**Exercise aim**. Repeat only the lines below from the one containing "I believe this" through the one containing "consider it.", inclusive, exactly as written.

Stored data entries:
++++++++++
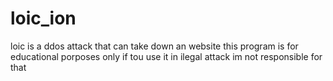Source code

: # loic_ion
loic is a ddos attack that can take down an website this program is for educational porposes only if tou use it in ilegal attack im not responsible for that

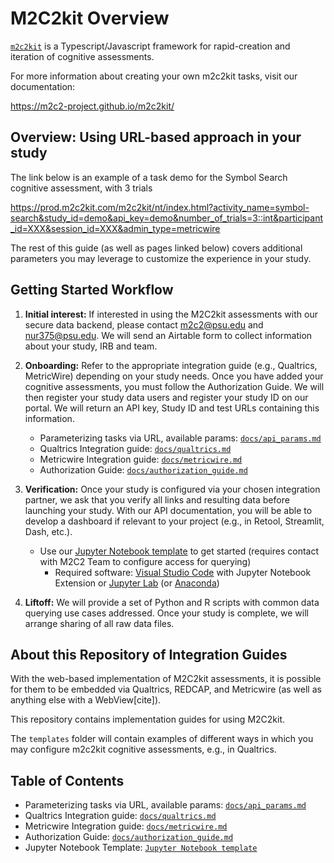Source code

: # M2C2kit Overview

[`m2c2kit`](https://m2c2-project.github.io/m2c2kit/) is a Typescript/Javascript framework for rapid-creation and iteration of cognitive assessments.

For more information about creating your own m2c2kit tasks, visit our documentation:

https://m2c2-project.github.io/m2c2kit/ 

## Overview: Using URL-based approach in your study

The link below is an example of a task demo for the Symbol Search cognitive assessment, with 3 trials

https://prod.m2c2kit.com/m2c2kit/nt/index.html?activity_name=symbol-search&study_id=demo&api_key=demo&number_of_trials=3::int&participant_id=XXX&session_id=XXX&admin_type=metricwire

The rest of this guide (as well as pages linked below) covers additional parameters you may leverage to customize the experience in your study.

## Getting Started Workflow

1. **Initial interest:** If interested in using the M2C2kit assessments with our secure data backend, please contact m2c2@psu.edu and nur375@psu.edu. We will send an Airtable form to collect information about your study, IRB and team.

2. **Onboarding:**  Refer to the appropriate integration guide (e.g., Qualtrics, MetricWire) depending on your study needs. Once you have added your cognitive assessments, you must follow the Authorization Guide. We will then register your study data users and register your study ID on our portal. We will return an API key, Study ID and test URLs containing this information.

    - Parameterizing tasks via URL, available params: [`docs/api_params.md`](docs/api_params.md)
    - Qualtrics Integration guide: [`docs/qualtrics.md`](docs/qualtrics.md)
    - Metricwire Integration guide: [`docs/metricwire.md`](docs/metricwire.md)
    - Authorization Guide: [`docs/authorization_guide.md`](docs/authorization_guide.md)

3. **Verification:** Once your study is configured via your chosen integration partner, we ask that you verify all links and resulting data before launching your study. With our API documentation, you will be able to develop a dashboard if relevant to your project (e.g., in Retool, Streamlit, Dash, etc.).

    - Use our [Jupyter Notebook template](jupyter_notebooks/M2C2Kit_Data_Query_Notebook.ipynb) to get started (requires contact with M2C2 Team to configure access for querying)
        - Required software: [Visual Studio Code](https://code.visualstudio.com/) with Jupyter Notebook Extension or [Jupyter Lab](https://jupyter.org/install) (or [Anaconda](https://www.anaconda.com/))

4. **Liftoff:** We will provide a set of Python and R scripts with common data querying use cases addressed. Once your study is complete, we will arrange sharing of all raw data files.

## About this Repository of Integration Guides

With the web-based implementation of M2C2kit assessments, it is possible for them to be embedded via Qualtrics, REDCAP, and Metricwire (as well as anything else with a WebView[cite]).

This repository contains implementation guides for using M2C2kit. 

The `templates` folder will contain examples of different ways in which you may configure m2c2kit cognitive assessments, e.g., in Qualtrics. 

## Table of Contents

- Parameterizing tasks via URL, available params: [`docs/api_params.md`](docs/api_params.md)
- Qualtrics Integration guide: [`docs/qualtrics.md`](docs/qualtrics.md)
- Metricwire Integration guide: [`docs/metricwire.md`](docs/metricwire.md)
- Authorization Guide: [`docs/authorization_guide.md`](docs/authorization_guide.md)
- Jupyter Notebook Template: [`Jupyter Notebook template`](jupyter_notebooks/M2C2Kit_Data_Query_Notebook.ipynb)
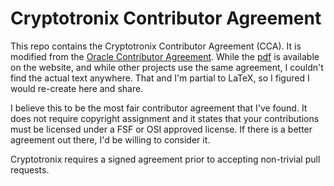 Cryptotronix Contributor Agreement
===

This repo contains the Cryptotronix Contributor Agreement (CCA).  It
is modified from the
[Oracle Contributor Agreement](http://www.oracle.com/technetwork/community/oca-486395.html).
While the [pdf](http://www.oracle.com/technetwork/oca-405177.pdf) is
available on the website, and while other projects use the same
agreement, I couldn't find the actual text anywhere.  That and I'm
partial to LaTeX, so I figured I would re-create here and share.

I believe this to be the most fair contributor agreement that I've
found.  It does not require copyright assignment and it states that
your contributions must be licensed under a FSF or OSI approved
license.  If there is a better agreement out there, I'd be willing to
consider it.

Cryptotronix requires a signed agreement prior to accepting
non-trivial pull requests.
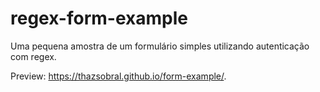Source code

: # regex-form-example
Uma pequena amostra de um formulário simples utilizando autenticação com regex.

Preview: https://thazsobral.github.io/form-example/.

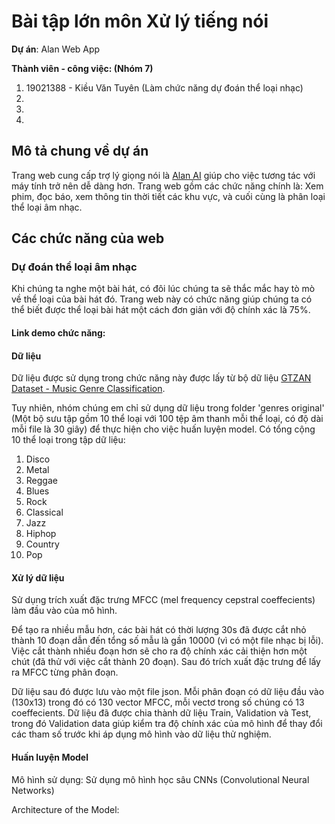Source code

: # Bài tập lớn môn Xử lý tiếng nói

**Dự án**: Alan Web App

**Thành viên - công việc: (Nhóm 7)**
 1. 19021388 - Kiều Văn Tuyên (Làm chức năng dự đoán thể loại nhạc)
 2. 
 3.
 4.
 
## Mô tả chung về dự án
Trang web cung cấp trợ lý giọng nói là [Alan AI](https://alan.app/) giúp cho việc tương tác với máy tính trở nên dễ dàng hơn. Trang web gồm các chức năng chính là: Xem phim, đọc báo, xem thông tin thời tiết các khu vực, và cuối cùng là phân loại thể loại âm nhạc.

## Các chức năng của web

### Dự đoán thể loại âm nhạc
Khi chúng ta nghe một bài hát, có đôi lúc chúng ta sẽ thắc mắc hay tò mò về thể loại của bài hát đó. Trang web này có chức năng giúp chúng ta có thể biết được thể loại bài hát một cách đơn giản với độ chính xác là 75%.
#### Link demo chức năng: 
#### Dữ liệu
Dữ liệu được sử dụng trong chức năng này được lấy từ bộ dữ liệu [GTZAN Dataset - Music Genre Classification](https://www.kaggle.com/datasets/andradaolteanu/gtzan-dataset-music-genre-classification).

Tuy nhiên, nhóm chúng em chỉ sử dụng dữ liệu trong folder 'genres original' (Một bộ sưu tập gồm 10 thể loại với 100 tệp âm thanh mỗi thể loại, có độ dài mỗi file là 30 giây) để thực hiện cho việc huấn luyện model. Có tổng cộng 10 thể loại trong tập dữ liệu:
1. Disco
2. Metal
3. Reggae
4. Blues
5. Rock
6. Classical
7. Jazz
8. Hiphop
9. Country
10. Pop
#### Xử lý dữ liệu

Sử dụng trích xuất đặc trưng MFCC (mel frequency cepstral coeffecients) làm đầu vào của mô hình.

Để tạo ra nhiều mẫu hơn, các bài hát có thời lượng 30s đã được cắt nhỏ thành 10 đoạn dẫn đến tổng số mẫu là gần 10000 (vì có một file nhạc bị lỗi). Việc cắt thành nhiều đoạn hơn sẽ cho ra độ chính xác cải thiện hơn một chút (đã thử với việc cắt thành 20 đoạn). Sau đó trích xuất đặc trưng để lấy ra MFCC từng phân đoạn.

Dữ liệu sau đó được lưu vào một file json. Mỗi phân đoạn có dữ liệu đầu vào (130x13) trong đó có 130 vector MFCC, mỗi vectơ trong số chúng có 13 coeffecients. Dữ liệu đã được chia thành dữ liệu Train, Validation và Test, trong đó Validation data giúp kiểm tra độ chính xác của mô hình để thay đổi các tham số trước khi áp dụng mô hình vào dữ liệu thử nghiệm.
#### Huấn luyện Model
Mô hình sử dụng: Sử dụng mô hình học sâu CNNs (Convolutional Neural Networks)

Architecture of the Model: 

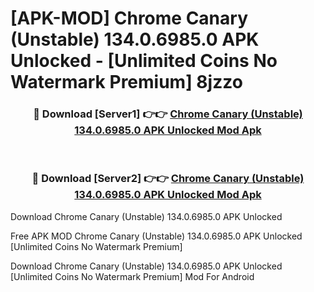 # [APK-MOD] Chrome Canary (Unstable) 134.0.6985.0 APK Unlocked - [Unlimited Coins No Watermark Premium] 8jzzo



<div align="center">
<h3>🔴 Download [Server1] 👉👉 <a href="https://momento.my/?title=Chrome_Canary_(Unstable)_134.0.6985.0_APK_Unlocked">Chrome Canary (Unstable) 134.0.6985.0 APK Unlocked Mod Apk</a></h3><br>

<h3>🔴 Download [Server2] 👉👉 <a href="https://momento.my/?title=Chrome_Canary_(Unstable)_134.0.6985.0_APK_Unlocked">Chrome Canary (Unstable) 134.0.6985.0 APK Unlocked Mod Apk</a></h3>
</div>



Download Chrome Canary (Unstable) 134.0.6985.0 APK Unlocked 

Free APK MOD Chrome Canary (Unstable) 134.0.6985.0 APK Unlocked [Unlimited Coins No Watermark Premium]

Download Chrome Canary (Unstable) 134.0.6985.0 APK Unlocked [Unlimited Coins No Watermark Premium] Mod For Android
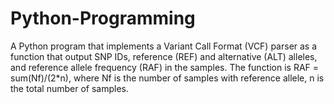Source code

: # Python-Programming
A Python program that implements a Variant Call Format (VCF) parser as a function that output SNP IDs, reference (REF) and alternative (ALT) alleles, and reference allele frequency (RAF) in the samples. The function is RAF = sum(Nf)/(2*n),  where Nf is the number of samples with reference allele, n is the total number of samples.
++++++++++
**Answer for the task**.
I believe this to be the most fair contributor agreement that I've
found.  It does not require copyright assignment and it states that
your contributions must be licensed under a FSF or OSI approved
license.  If there is a better agreement out there, I'd be willing to
consider it.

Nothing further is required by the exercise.